“Are you sure you want to go?” I asked my daughter again. “You don’t have to go.”
She nodded confidently but the catch in her voice told me otherwise, “Will you go with me?”
It was three days before my oldest child headed to junior high school and if that’s not big enough in our little world, it was a new school in a new town and she didn’t know a soul. When we read about the Back to School Band Pool Party at her orientation, we thought it would be a great place to meet new friends before the big day.
So she gathered towel and tote and I pulled up the van to the Natatorium and the little-girl-look on her worried face was enough to send me back to the security of home. Instead I watched her take a deep breath and open the door and take the first step into the unknown. Her hope outweighed her fear.
She sat her things down and got in line for the diving board. I sat in the bleachers and wrung my hands. I watched a big group of laughing girls walk past her without a second glance. She dove in and I prayed. I looked around for other lone moms of possible new girls and tried to work it from that angle.
She swam over to a smaller group and stood there nervously at the edge. I silently begged just one girl to acknowledge my beautiful daughter. She finally made eye contact, gave a half wave and I watched her mouth a shy, “hi.” The girls didn’t even look up and then they swam away.
She turned, shoulders slumped. And I remembered how it felt to be on the edge.
My eyes filled. I quickly swiped away stupid tears and saw her searching for me in the stands. Her audience of one. With a smile, I silently sent her the look only a mother can give. The kind that said, “I’m proud of you for trying, this will get better, being the new girl is so hard, but you are enough.” And I tried to believe my own words.
I didn’t want her to see how hard this was for me to watch her live this moment. How could she know I still run away from the new girl in me?

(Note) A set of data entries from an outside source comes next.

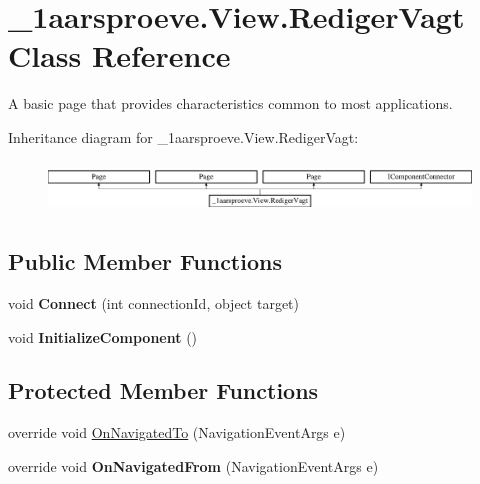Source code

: \hypertarget{class__1aarsproeve_1_1_view_1_1_rediger_vagt}{}\section{\+\_\+1aarsproeve.\+View.\+Rediger\+Vagt Class Reference}
\label{class__1aarsproeve_1_1_view_1_1_rediger_vagt}


A basic page that provides characteristics common to most applications.  


Inheritance diagram for \+\_\+1aarsproeve.\+View.\+Rediger\+Vagt\+:\begin{figure}[H]
\begin{center}
\leavevmode
\includegraphics[height=1.365854cm]{class__1aarsproeve_1_1_view_1_1_rediger_vagt}
\end{center}
\end{figure}
\subsection*{Public Member Functions}
\begin{DoxyCompactItemize}
\item 
\hypertarget{class__1aarsproeve_1_1_view_1_1_rediger_vagt_aadd8614ddc572e62fe046f7fa5a3897a}{}void {\bfseries Connect} (int connection\+Id, object target)\label{class__1aarsproeve_1_1_view_1_1_rediger_vagt_aadd8614ddc572e62fe046f7fa5a3897a}

\item 
\hypertarget{class__1aarsproeve_1_1_view_1_1_rediger_vagt_aa6fd55b8255bfb967ce2eb82b6f4c68d}{}void {\bfseries Initialize\+Component} ()\label{class__1aarsproeve_1_1_view_1_1_rediger_vagt_aa6fd55b8255bfb967ce2eb82b6f4c68d}

\end{DoxyCompactItemize}
\subsection*{Protected Member Functions}
\begin{DoxyCompactItemize}
\item 
override void \hyperlink{class__1aarsproeve_1_1_view_1_1_rediger_vagt_adccbdc0bca2c6ca8429f8510816a0701}{On\+Navigated\+To} (Navigation\+Event\+Args e)
\item 
\hypertarget{class__1aarsproeve_1_1_view_1_1_rediger_vagt_a1d27c2a52dfaca570b513aba86b023a2}{}override void {\bfseries On\+Navigated\+From} (Navigation\+Event\+Args e)\label{class__1aarsproeve_1_1_view_1_1_rediger_vagt_a1d27c2a52dfaca570b513aba86b023a2}

\end{DoxyCompactItemize}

She stood before me shivering and her eyes reflected disappointment instead of hope. I watched her fight tears and I asked, “Do you want to go home?”

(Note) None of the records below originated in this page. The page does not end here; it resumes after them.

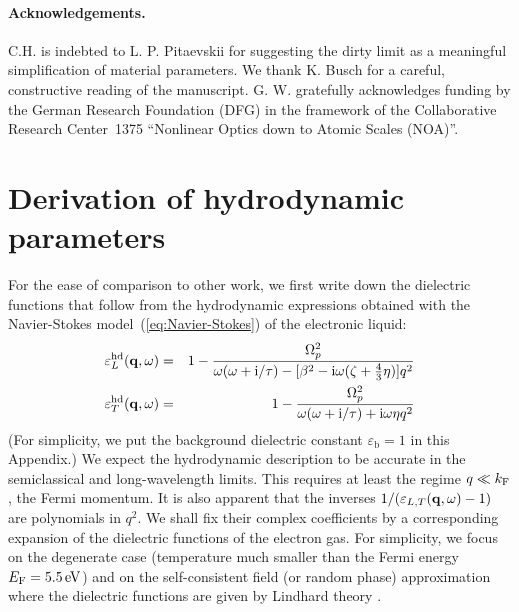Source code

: \documentclass[11pt, oneside]{article}   	%
\newcommand{\bulk}[1]{_{\mathrm{#1}}}
\def\OmegaP{\Omega_{p}}
\begin{document}
\vspace{6pt} 


\paragraph{Acknowledgements.}
C.H. is indebted to L. P. Pitaevskii for suggesting the dirty limit as a meaningful
simplification of material parameters. 
We thank K. Busch for a careful, constructive reading of the manuscript.
G. W. gratefully acknowledges funding by the German Research Foundation (DFG) in
the framework of the Collaborative Research Center~1375 ``Nonlinear Optics down to Atomic Scales (NOA)''.



\appendix

\section{Derivation of hydrodynamic parameters}
\label{a:Lindhard-Conti}

For the ease of comparison to other work, we first write down the dielectric functions
that follow from the hydrodynamic expressions obtained 
with the Navier-Stokes model~(\ref{eq:Navier-Stokes}) of the electronic liquid:
\begin{eqnarray}
\varepsilon^{\rm hd}_{L}({\bf q}, \omega) &=& 1 - \frac{\OmegaP^2}{\omega(\omega + {\rm i} /\tau) - [{\beta}^2 - {\rm i} \omega (\zeta + \tfrac43\eta) ] q^2}
\label{eq:appendix_longitudinal_hd_epsilon} \\
\varepsilon^{\rm hd}_{T}({\bf q}, \omega) & =& 1 - \frac{\OmegaP^2}{\omega(\omega + {\rm i} /\tau) + {\rm i} \omega {\eta} q^2}
\label{eq:appendix_transverse_hd_epsilon}
\end{eqnarray}
(For simplicity, we put the background dielectric constant $\varepsilon\bulk{b} = 1$ in this 
Appendix.)
We expect the hydrodynamic description to be accurate in the semiclassical and long-wavelength
limits. This requires at least the regime $q \ll k_{\rm F}$, the Fermi momentum. It is also
apparent that the inverses $1 / ( \varepsilon_{L,T}( {\bf q}, \omega) - 1)$ are polynomials
in $q^2$. We shall fix their complex coefficients by a corresponding expansion of the 
dielectric functions of the electron gas. For simplicity, we focus on the degenerate case
(temperature much smaller than the Fermi energy $E_{\rm F} = 5.5\,{\rm eV}$) 
and on the self-consistent field (or random phase)
approximation where the dielectric functions are given by Lindhard theory
\citep{DresselGruenerBook, Lindhard_1954}. 
\end{document}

She wasn’t ready to give up and when she stepped back in the water for the second time, I don’t think I’ve ever been prouder, knowing I would have run.
For another painful 30 minutes she did everything in her power to meet people. No one responded. It was all I could do not to stand up and scream, “SOMEONE, ANYONE, PLEASE SEE ME. I mean, HER. Look at her.” And then all the years of junior high and high school and college and first job and church women’s groups and blogging conferences, all my own pent-up new girl angst was there with me in the stands.
We left without her meeting one person. We dumped our sorrow into chocolate milkshakes and we talked long into the night.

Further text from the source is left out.